EXTRACTED ENTRIES:
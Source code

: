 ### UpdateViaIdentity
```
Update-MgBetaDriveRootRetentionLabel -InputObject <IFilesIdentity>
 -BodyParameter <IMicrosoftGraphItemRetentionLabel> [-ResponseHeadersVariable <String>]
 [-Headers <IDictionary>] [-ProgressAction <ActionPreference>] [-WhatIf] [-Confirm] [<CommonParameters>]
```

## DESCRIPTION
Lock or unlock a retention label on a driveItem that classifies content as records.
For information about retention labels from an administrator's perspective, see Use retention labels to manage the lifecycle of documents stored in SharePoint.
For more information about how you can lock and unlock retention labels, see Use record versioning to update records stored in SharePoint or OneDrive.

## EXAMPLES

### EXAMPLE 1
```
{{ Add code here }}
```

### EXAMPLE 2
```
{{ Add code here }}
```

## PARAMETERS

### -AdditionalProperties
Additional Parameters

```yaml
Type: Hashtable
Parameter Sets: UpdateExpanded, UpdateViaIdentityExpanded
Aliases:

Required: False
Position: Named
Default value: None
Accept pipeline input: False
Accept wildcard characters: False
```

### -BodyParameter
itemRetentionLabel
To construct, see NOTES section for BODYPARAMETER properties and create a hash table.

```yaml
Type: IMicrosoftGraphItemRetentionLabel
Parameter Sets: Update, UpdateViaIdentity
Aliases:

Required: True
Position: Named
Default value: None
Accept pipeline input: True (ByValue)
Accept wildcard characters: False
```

PROBLEM TO WORK ON:
Going line by line, copy the data above exactly.

WRITTEN ANSWER:
Source code

: ### UpdateViaIdentity
```
Update-MgBetaDriveRootRetentionLabel -InputObject <IFilesIdentity>
 -BodyParameter <IMicrosoftGraphItemRetentionLabel> [-ResponseHeadersVariable <String>]
 [-Headers <IDictionary>] [-ProgressAction <ActionPreference>] [-WhatIf] [-Confirm] [<CommonParameters>]
```

## DESCRIPTION
Lock or unlock a retention label on a driveItem that classifies content as records.
For information about retention labels from an administrator's perspective, see Use retention labels to manage the lifecycle of documents stored in SharePoint.
For more information about how you can lock and unlock retention labels, see Use record versioning to update records stored in SharePoint or OneDrive.

## EXAMPLES

### EXAMPLE 1
```
{{ Add code here }}
```

### EXAMPLE 2
```
{{ Add code here }}
```

## PARAMETERS

### -AdditionalProperties
Additional Parameters

```yaml
Type: Hashtable
Parameter Sets: UpdateExpanded, UpdateViaIdentityExpanded
Aliases:

Required: False
Position: Named
Default value: None
Accept pipeline input: False
Accept wildcard characters: False
```

### -BodyParameter
itemRetentionLabel
To construct, see NOTES section for BODYPARAMETER properties and create a hash table.

```yaml
Type: IMicrosoftGraphItemRetentionLabel
Parameter Sets: Update, UpdateViaIdentity
Aliases:

Required: True
Position: Named
Default value: None
Accept pipeline input: True (ByValue)
Accept wildcard characters: False
```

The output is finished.